WebinarUnlocking growth outside the US - 24 July   Join us

Formula to calculate & reduce customer acquisition cost (CAC)

Customer acquisition cost (CAC) can be a crushing aspect of your SaaS metrics and lead to failure. Keep CAC:LTV balanced and optimize sales and marketing spending. Here's how to stay on top of it.

When you’re starting your SaaS company, it can be tempting to get customers any way you can--regardless of the cost, time, and energy. However, suppose you plan on running a successful and profitable company. You will need to balance the total cost of sales and marketing efforts required to acquire a customer or your customer acquisition cost.  Whether you're promoting your service through content marketing, paid ads, or marketers in your affiliate program, the same principle applies. 

If you’re too cautious about your CAC, you will likely be missing out on potential customers and future revenue. Yet, if you spend too freely, you won’t be profitable and will likely end up in the Deadpool.

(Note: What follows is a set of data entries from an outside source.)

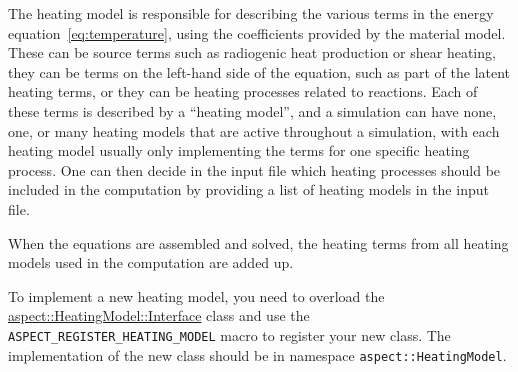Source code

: \documentclass{article}
\begin{document}
  The heating model is responsible for describing the various
terms in the energy equation~\eqref{eq:temperature}, using the
coefficients provided by the material model.  These can be source
terms such as radiogenic heat production or shear heating, they can be
terms on the left-hand side of the equation, such as part of the
latent heating terms, or they can be heating processes related to
reactions. Each of these terms is described by a ``heating model'',
and a simulation can have none, one, or many heating models that are
active throughout a simulation, with each heating model usually only
implementing the terms for one specific heating process. One can then
decide in the input file which heating processes should be included in
the computation by providing a list of heating models in the input
file.

When the equations are assembled and solved, the heating terms from all heating models
used in the computation are added up.

To implement a new heating model, you need to overload the
\href{doc/doxygen/classaspect_1_1HeatingModel_1_1Interface.html}{aspect::HeatingModel::Interface}
class and use
the \texttt{ASPECT\_REGISTER\_HEATING\_MODEL} macro to register your new
class. The implementation of the new class should be in namespace
\texttt{aspect::HeatingModel}.
\end{document}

The challenge of CAC is: Spending the right amount to drive new customers to your service without jeopardizing the customer lifetime value (LTV) and revenue from that customer. This is known as the LTV/CAC ratio, and it's the "god metric" of many successful SaaS companies. 

Successful SaaS businesses calculate CAC correctly and use that information to quantify and optimize their marketing funnel, and understand and master the balanced relationship that CAC has with LTV. Let's look at why CAC is important, how to calculate it, and ways you can make your acquisition cost work efficiently to ensure that your SaaS business is among the successful elite. 

Here is a video that explains CAC Payback and important benchmarks, originally created for Paddle Studios:

What is customer acquisition cost?

Customer acquisition cost is the amount of money a business spends to get a customer to purchase its products or services. CAC is an important growth metric for businesses to determine customer profitability and sales efficiency.

Customers are costly - not managing CAC is like descending from the face of Yosemite without a harness.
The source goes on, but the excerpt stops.